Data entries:
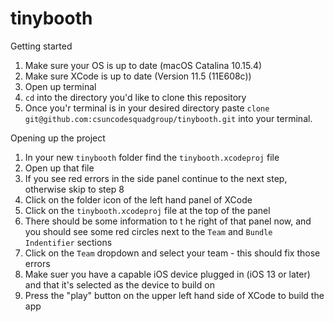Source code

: # tinybooth

Getting started
1. Make sure your OS is up to date (macOS Catalina 10.15.4)
2. Make sure XCode is up to date (Version 11.5 (11E608c))
3. Open up terminal
4. `cd` into the directory you'd like to clone this repository
5. Once you'r terminal is in your desired directory paste 
  `clone git@github.com:csuncodesquadgroup/tinybooth.git`
  into your terminal.

Opening up the project
1. In your new `tinybooth` folder find the `tinybooth.xcodeproj` file
2. Open up that file
3. If you see red errors in the side panel continue to the next step, otherwise skip to step 8
4. Click on the folder icon of the left hand panel of XCode
5. Click on the `tinybooth.xcodeproj` file at the top of the panel
6. There should be some information to t he right of that panel now, and you should see some red circles next to the `Team` and `Bundle Indentifier` sections
7. Click on the `Team` dropdown and select your team - this should fix those errors
8. Make suer you have a capable iOS device plugged in (iOS 13 or later) and that it's selected as the device to build on
9. Press the "play" button on the upper left hand side of XCode to build the app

▶ Exercise description: The range runs from the line with "into your terminal." to the last line of the entries above, both included. Restate it word for word.

▶ Task answer:
  into your terminal.

Opening up the project
1. In your new `tinybooth` folder find the `tinybooth.xcodeproj` file
2. Open up that file
3. If you see red errors in the side panel continue to the next step, otherwise skip to step 8
4. Click on the folder icon of the left hand panel of XCode
5. Click on the `tinybooth.xcodeproj` file at the top of the panel
6. There should be some information to t he right of that panel now, and you should see some red circles next to the `Team` and `Bundle Indentifier` sections
7. Click on the `Team` dropdown and select your team - this should fix those errors
8. Make suer you have a capable iOS device plugged in (iOS 13 or later) and that it's selected as the device to build on
9. Press the "play" button on the upper left hand side of XCode to build the app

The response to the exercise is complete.